Kodak Vericolor III on the Michigan Road

When I made my recent Friday-day-off trip up the Michigan Road to see the Sycamores, I also brought my Yashica-12 along, loaded with Kodak Vericolor III expired since July of 1986. I shot this ISO 160 film at at EI 80 to tame the ravages of time. Here’s the Carnegie library in Kirklin.

Kirklin Carnegie Library

This is the Mathews house, in southern Carroll County. It’s part of a farm that’s been in the same family for more than 100 years, which makes it a Hoosier Homestead.

Mathews house, Michigan Road

I should have moved in closer to this barn, as it’s the star of this show and who needs to see all of that flat blue sky? This is in Clinton County, I think.

Michigan Road farm

Here’s the abandoned school I wrote about a couple weeks ago. It’s in Middlefork in Clinton County.

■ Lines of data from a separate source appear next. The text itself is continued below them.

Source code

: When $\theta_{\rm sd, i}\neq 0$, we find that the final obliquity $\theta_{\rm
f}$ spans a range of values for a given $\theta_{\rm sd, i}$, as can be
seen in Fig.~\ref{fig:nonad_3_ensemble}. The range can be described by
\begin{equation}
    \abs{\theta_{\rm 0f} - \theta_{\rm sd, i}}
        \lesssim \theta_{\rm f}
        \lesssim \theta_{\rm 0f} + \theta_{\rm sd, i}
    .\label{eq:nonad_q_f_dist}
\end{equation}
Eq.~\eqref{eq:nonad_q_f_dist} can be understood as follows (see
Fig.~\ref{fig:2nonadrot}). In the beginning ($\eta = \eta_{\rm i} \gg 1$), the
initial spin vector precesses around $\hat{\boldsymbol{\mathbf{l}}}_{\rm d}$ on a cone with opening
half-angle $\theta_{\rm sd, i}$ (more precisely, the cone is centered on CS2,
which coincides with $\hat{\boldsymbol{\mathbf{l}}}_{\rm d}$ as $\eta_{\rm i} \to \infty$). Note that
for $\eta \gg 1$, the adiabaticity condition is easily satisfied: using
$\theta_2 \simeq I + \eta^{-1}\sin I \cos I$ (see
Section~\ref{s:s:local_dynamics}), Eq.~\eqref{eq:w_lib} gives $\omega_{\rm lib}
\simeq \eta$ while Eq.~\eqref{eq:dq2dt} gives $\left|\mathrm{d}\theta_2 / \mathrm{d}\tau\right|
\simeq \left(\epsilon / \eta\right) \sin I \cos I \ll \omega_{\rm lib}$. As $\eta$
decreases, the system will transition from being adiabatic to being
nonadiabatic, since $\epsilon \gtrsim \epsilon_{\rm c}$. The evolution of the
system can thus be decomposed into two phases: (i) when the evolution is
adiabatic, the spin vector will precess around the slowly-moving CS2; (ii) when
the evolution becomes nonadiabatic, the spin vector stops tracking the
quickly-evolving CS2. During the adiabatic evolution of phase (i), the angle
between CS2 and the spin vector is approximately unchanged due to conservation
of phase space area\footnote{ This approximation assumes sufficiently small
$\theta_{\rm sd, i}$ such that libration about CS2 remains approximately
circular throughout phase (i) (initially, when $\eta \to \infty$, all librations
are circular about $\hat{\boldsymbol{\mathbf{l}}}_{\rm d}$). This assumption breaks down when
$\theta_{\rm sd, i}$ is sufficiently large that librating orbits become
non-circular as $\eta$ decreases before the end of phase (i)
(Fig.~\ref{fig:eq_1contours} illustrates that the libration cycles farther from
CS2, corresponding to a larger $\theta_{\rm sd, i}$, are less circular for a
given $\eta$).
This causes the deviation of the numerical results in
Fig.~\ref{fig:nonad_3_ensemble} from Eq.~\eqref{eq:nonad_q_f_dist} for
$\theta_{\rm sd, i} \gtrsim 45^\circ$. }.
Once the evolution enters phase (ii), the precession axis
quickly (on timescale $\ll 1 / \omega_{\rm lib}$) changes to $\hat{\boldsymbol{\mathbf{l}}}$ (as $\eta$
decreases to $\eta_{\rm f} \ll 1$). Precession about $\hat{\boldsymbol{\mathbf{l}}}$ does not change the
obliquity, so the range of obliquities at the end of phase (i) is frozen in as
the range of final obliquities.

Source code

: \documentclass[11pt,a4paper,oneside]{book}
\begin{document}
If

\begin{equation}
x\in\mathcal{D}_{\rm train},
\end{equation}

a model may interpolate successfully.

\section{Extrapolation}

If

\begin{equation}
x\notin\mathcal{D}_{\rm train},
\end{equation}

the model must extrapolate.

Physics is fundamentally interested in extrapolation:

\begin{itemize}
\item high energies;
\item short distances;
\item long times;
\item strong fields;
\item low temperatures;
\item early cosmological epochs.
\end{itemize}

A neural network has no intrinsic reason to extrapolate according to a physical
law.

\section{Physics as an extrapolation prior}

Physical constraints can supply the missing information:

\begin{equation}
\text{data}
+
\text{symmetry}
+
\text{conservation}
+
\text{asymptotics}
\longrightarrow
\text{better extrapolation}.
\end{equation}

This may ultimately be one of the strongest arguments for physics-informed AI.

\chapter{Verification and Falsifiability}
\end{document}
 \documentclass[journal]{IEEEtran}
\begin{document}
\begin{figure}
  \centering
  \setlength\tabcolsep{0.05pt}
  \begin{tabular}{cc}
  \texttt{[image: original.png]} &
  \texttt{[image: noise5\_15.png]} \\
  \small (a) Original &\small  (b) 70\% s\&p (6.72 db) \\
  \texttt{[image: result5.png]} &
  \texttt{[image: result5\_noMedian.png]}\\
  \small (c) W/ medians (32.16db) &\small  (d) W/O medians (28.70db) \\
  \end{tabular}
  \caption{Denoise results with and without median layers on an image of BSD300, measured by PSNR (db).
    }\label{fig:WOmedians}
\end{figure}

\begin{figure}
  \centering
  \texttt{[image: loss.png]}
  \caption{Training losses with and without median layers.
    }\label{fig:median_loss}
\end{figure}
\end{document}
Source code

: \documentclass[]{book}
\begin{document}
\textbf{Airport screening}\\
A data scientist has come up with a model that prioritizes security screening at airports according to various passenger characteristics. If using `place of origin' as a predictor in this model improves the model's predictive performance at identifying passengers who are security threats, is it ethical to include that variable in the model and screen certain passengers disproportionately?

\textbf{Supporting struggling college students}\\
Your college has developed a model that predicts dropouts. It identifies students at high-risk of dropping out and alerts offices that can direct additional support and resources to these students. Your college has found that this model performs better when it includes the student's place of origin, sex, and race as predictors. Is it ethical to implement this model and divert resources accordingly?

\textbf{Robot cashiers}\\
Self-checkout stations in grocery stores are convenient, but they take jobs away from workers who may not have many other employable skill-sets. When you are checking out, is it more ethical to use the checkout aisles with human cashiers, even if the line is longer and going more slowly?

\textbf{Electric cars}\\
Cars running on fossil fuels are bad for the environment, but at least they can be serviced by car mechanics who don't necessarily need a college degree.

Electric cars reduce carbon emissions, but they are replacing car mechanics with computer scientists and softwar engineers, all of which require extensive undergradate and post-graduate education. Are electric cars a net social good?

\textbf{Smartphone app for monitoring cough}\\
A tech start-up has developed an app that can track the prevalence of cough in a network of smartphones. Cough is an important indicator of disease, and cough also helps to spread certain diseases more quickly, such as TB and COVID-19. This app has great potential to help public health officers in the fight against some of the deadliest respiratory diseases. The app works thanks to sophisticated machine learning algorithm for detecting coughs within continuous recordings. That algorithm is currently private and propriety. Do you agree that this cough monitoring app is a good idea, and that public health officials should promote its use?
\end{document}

Abandoned schoolhouse, Middlefork

Naturally, I made several photos of Sycamore Row with the Y-12.

Sycamore Row
Sycamore Row
Sycamore Row
Sycamore Row

Finally, not many people know that this grassy lane that heads west from the south end of Sycamore Row was once State Road 218. It hasn’t been that highway in a very long time. SR 218 still exists. It was moved decades ago about a quarter mile to the north, just past the north end of Sycamore Row, so it didn’t have to cross Deer Creek.

Old SR 218

The Vericolor III performed pretty well at EI 80 — much better than it did at EI 100 and 125, as I shot it last time. Still, some photos suffered from a little haze and grain that I couldn’t Photoshop away.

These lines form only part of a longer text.